# ancient or Biblical meaning



## mebplanner

I am trying to find a Biblical or ancient language translation/meaning for "event planner", one or both words. Does anyone know?


----------



## scriptum

"Event planner" in ancient Hebrew?!
If truth be told, I am much tempted to say 
הקדוש ברוך הוא


----------



## Nunty

שר המשקאות? ​


----------



## scriptum

Nun-Translator said:


> שר המשקאות? ​


There are a שר המשקים and a שר האופים in the Book of Genesis. But neither of them is in a fit state to plan any events...


----------



## Nunty

Sorry. I was trying to make a play on words.


----------



## jdotjdot89

I don't know if there is such a word, honestly.

Biblical times weren't really known for their fabulous parties.
...well, I suppose that's not really true.  But there was no profession "event planner."

Is this for a Biblical Hebrew class, possibly, where you have to write your own sentences?  If it is, I would find something else to write about.  It's like writing in Biblical Hebrew about the advent of the Internet.  Just can't happen.


----------



## scriptum

jdotjdot89 said:


> But there was no profession "event planner."

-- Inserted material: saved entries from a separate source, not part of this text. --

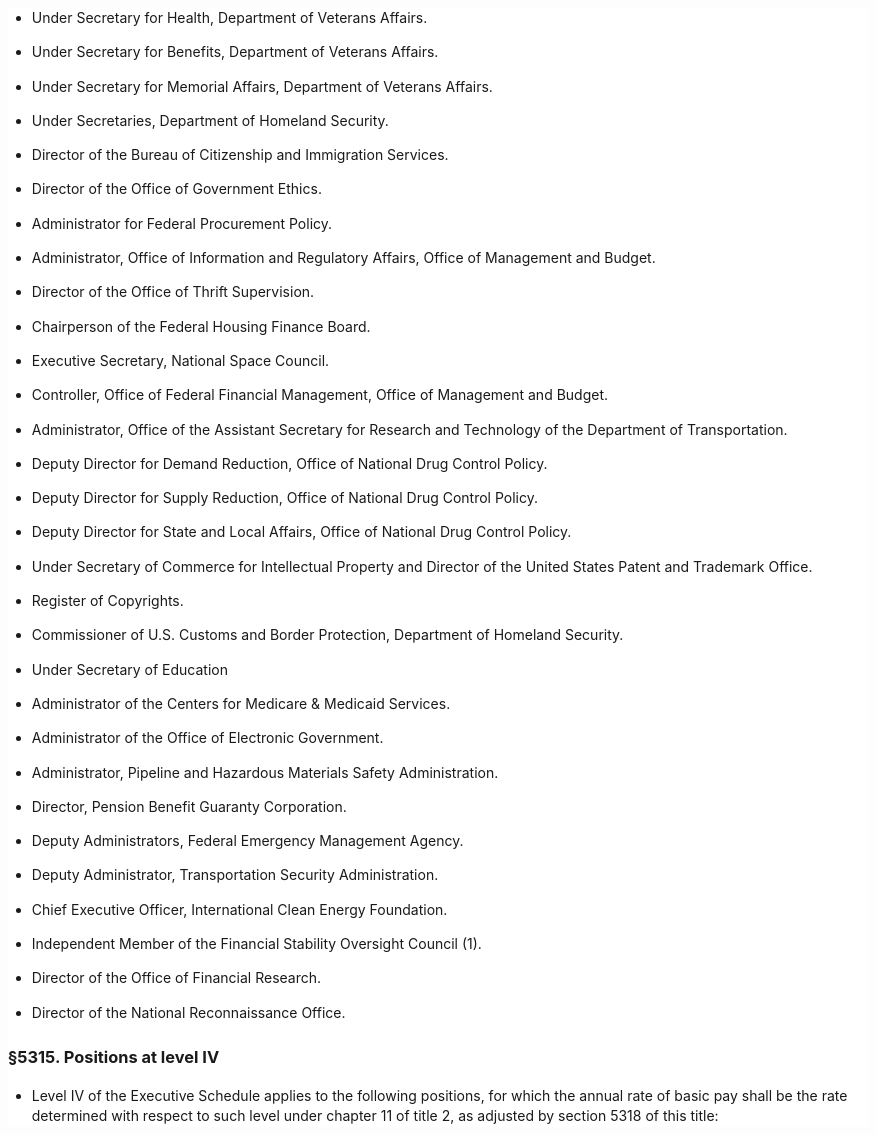   * Under Secretary for Health, Department of Veterans Affairs.

  * Under Secretary for Benefits, Department of Veterans Affairs.

  * Under Secretary for Memorial Affairs, Department of Veterans Affairs.

  * Under Secretaries, Department of Homeland Security.

  * Director of the Bureau of Citizenship and Immigration Services.

  * Director of the Office of Government Ethics.

  * Administrator for Federal Procurement Policy.

  * Administrator, Office of Information and Regulatory Affairs, Office of Management and Budget.

  * Director of the Office of Thrift Supervision.

  * Chairperson of the Federal Housing Finance Board.

  * Executive Secretary, National Space Council.

  * Controller, Office of Federal Financial Management, Office of Management and Budget.

  * Administrator, Office of the Assistant Secretary for Research and Technology of the Department of Transportation.

  * Deputy Director for Demand Reduction, Office of National Drug Control Policy.

  * Deputy Director for Supply Reduction, Office of National Drug Control Policy.

  * Deputy Director for State and Local Affairs, Office of National Drug Control Policy.

  * Under Secretary of Commerce for Intellectual Property and Director of the United States Patent and Trademark Office.

  * Register of Copyrights.

  * Commissioner of U.S. Customs and Border Protection, Department of Homeland Security.

  * Under Secretary of Education

  * Administrator of the Centers for Medicare & Medicaid Services.

  * Administrator of the Office of Electronic Government.

  * Administrator, Pipeline and Hazardous Materials Safety Administration.

  * Director, Pension Benefit Guaranty Corporation.

  * Deputy Administrators, Federal Emergency Management Agency.

  * Deputy Administrator, Transportation Security Administration.

  * Chief Executive Officer, International Clean Energy Foundation.

  * Independent Member of the Financial Stability Oversight Council (1).

  * Director of the Office of Financial Research.

  * Director of the National Reconnaissance Office.

### §5315. Positions at level IV
* Level IV of the Executive Schedule applies to the following positions, for which the annual rate of basic pay shall be the rate determined with respect to such level under chapter 11 of title 2, as adjusted by section 5318 of this title:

I have just remembered. Event planning was done by somebody called רב הסריסים, "Head of the eunuchs". See for example the Book of Daniel.


----------



## jdotjdot89

The title was actually שר הסריסים, and I'm pretty sure he served as the trainer for Daniel and company, rather than event planner.


----------



## Nunty

What about Ahashuerosh's party for Vashti? Who planned that? (Not an idle question. "Eunuchs" made me think of the one who took care of Esther.)


----------



## scriptum

jdotjdot89 said:


> The title was actually שר הסריסים, and I'm pretty sure he served as the trainer for Daniel and company, rather than event planner.


Both rav an sar are in the text. Anyway you are right, event planners of the biblical epoch seem to have remained unsung.
The best candidate for the job is probably המלצר from the same Book of Daniel. But the word has already taken another meaning in the modern language.


----------



## scriptum

Nun-Translator said:


> What about Ahashuerosh's party for Vashti? Who planned that?


Don't remind me of that horror. Whoever planned it should be fired.


----------